Pictures paired with source code:
════

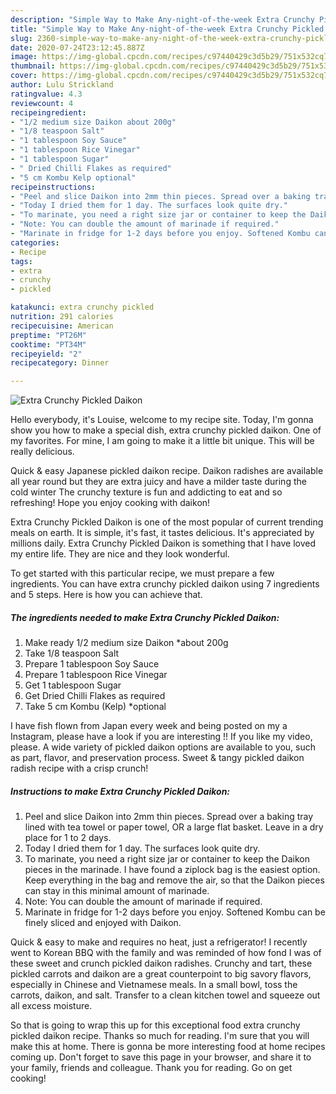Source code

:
 ```yaml
---
description: "Simple Way to Make Any-night-of-the-week Extra Crunchy Pickled Daikon"
title: "Simple Way to Make Any-night-of-the-week Extra Crunchy Pickled Daikon"
slug: 2360-simple-way-to-make-any-night-of-the-week-extra-crunchy-pickled-daikon
date: 2020-07-24T23:12:45.887Z
image: https://img-global.cpcdn.com/recipes/c97440429c3d5b29/751x532cq70/extra-crunchy-pickled-daikon-recipe-main-photo.jpg
thumbnail: https://img-global.cpcdn.com/recipes/c97440429c3d5b29/751x532cq70/extra-crunchy-pickled-daikon-recipe-main-photo.jpg
cover: https://img-global.cpcdn.com/recipes/c97440429c3d5b29/751x532cq70/extra-crunchy-pickled-daikon-recipe-main-photo.jpg
author: Lulu Strickland
ratingvalue: 4.3
reviewcount: 4
recipeingredient:
- "1/2 medium size Daikon about 200g"
- "1/8 teaspoon Salt"
- "1 tablespoon Soy Sauce"
- "1 tablespoon Rice Vinegar"
- "1 tablespoon Sugar"
- " Dried Chilli Flakes as required"
- "5 cm Kombu Kelp optional"
recipeinstructions:
- "Peel and slice Daikon into 2mm thin pieces. Spread over a baking tray lined with tea towel or paper towel, OR a large flat basket. Leave in a dry place for 1 to 2 days."
- "Today I dried them for 1 day. The surfaces look quite dry."
- "To marinate, you need a right size jar or container to keep the Daikon pieces in the marinade. I have found a ziplock bag is the easiest option. Keep everything in the bag and remove the air, so that the Daikon pieces can stay in this minimal amount of marinade."
- "Note: You can double the amount of marinade if required."
- "Marinate in fridge for 1-2 days before you enjoy. Softened Kombu can be finely sliced and enjoyed with Daikon."
categories:
- Recipe
tags:
- extra
- crunchy
- pickled

katakunci: extra crunchy pickled 
nutrition: 291 calories
recipecuisine: American
preptime: "PT26M"
cooktime: "PT34M"
recipeyield: "2"
recipecategory: Dinner

---
```



![Extra Crunchy Pickled Daikon](https://img-global.cpcdn.com/recipes/c97440429c3d5b29/751x532cq70/extra-crunchy-pickled-daikon-recipe-main-photo.jpg)

Hello everybody, it's Louise, welcome to my recipe site. Today, I'm gonna show you how to make a special dish, extra crunchy pickled daikon. One of my favorites. For mine, I am going to make it a little bit unique. This will be really delicious.

Quick &amp; easy Japanese pickled daikon recipe. Daikon radishes are available all year round but they are extra juicy and have a milder taste during the cold winter The crunchy texture is fun and addicting to eat and so refreshing! Hope you enjoy cooking with daikon!

Extra Crunchy Pickled Daikon is one of the most popular of current trending meals on earth. It is simple, it's fast, it tastes delicious. It's appreciated by millions daily. Extra Crunchy Pickled Daikon is something that I have loved my entire life. They are nice and they look wonderful.


To get started with this particular recipe, we must prepare a few ingredients. You can have extra crunchy pickled daikon using 7 ingredients and 5 steps. Here is how you can achieve that.

<!--inarticleads1-->

##### The ingredients needed to make Extra Crunchy Pickled Daikon:

1. Make ready 1/2 medium size Daikon *about 200g
1. Take 1/8 teaspoon Salt
1. Prepare 1 tablespoon Soy Sauce
1. Prepare 1 tablespoon Rice Vinegar
1. Get 1 tablespoon Sugar
1. Get  Dried Chilli Flakes as required
1. Take 5 cm Kombu (Kelp) *optional


I have fish flown from Japan every week and being posted on my a Instagram, please have a look if you are interesting !! If you like my video, please. A wide variety of pickled daikon options are available to you, such as part, flavor, and preservation process. Sweet &amp; tangy pickled daikon radish recipe with a crisp crunch! 

<!--inarticleads2-->

##### Instructions to make Extra Crunchy Pickled Daikon:

1. Peel and slice Daikon into 2mm thin pieces. Spread over a baking tray lined with tea towel or paper towel, OR a large flat basket. Leave in a dry place for 1 to 2 days.
1. Today I dried them for 1 day. The surfaces look quite dry.
1. To marinate, you need a right size jar or container to keep the Daikon pieces in the marinade. I have found a ziplock bag is the easiest option. Keep everything in the bag and remove the air, so that the Daikon pieces can stay in this minimal amount of marinade.
1. Note: You can double the amount of marinade if required.
1. Marinate in fridge for 1-2 days before you enjoy. Softened Kombu can be finely sliced and enjoyed with Daikon.


Quick &amp; easy to make and requires no heat, just a refrigerator! I recently went to Korean BBQ with the family and was reminded of how fond I was of these sweet and crunch pickled daikon radishes. Crunchy and tart, these pickled carrots and daikon are a great counterpoint to big savory flavors, especially in Chinese and Vietnamese meals. In a small bowl, toss the carrots, daikon, and salt. Transfer to a clean kitchen towel and squeeze out all excess moisture. 

So that is going to wrap this up for this exceptional food extra crunchy pickled daikon recipe. Thanks so much for reading. I'm sure that you will make this at home. There is gonna be more interesting food at home recipes coming up. Don't forget to save this page in your browser, and share it to your family, friends and colleague. Thank you for reading. Go on get cooking!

════

## TASK DIRECTIONS
Copy every line from the records that holds the string "sliced".

## RESPONSE BELOW
- "Marinate in fridge for 1-2 days before you enjoy. Softened Kombu can be finely sliced and enjoyed with Daikon."
1. Marinate in fridge for 1-2 days before you enjoy. Softened Kombu can be finely sliced and enjoyed with Daikon.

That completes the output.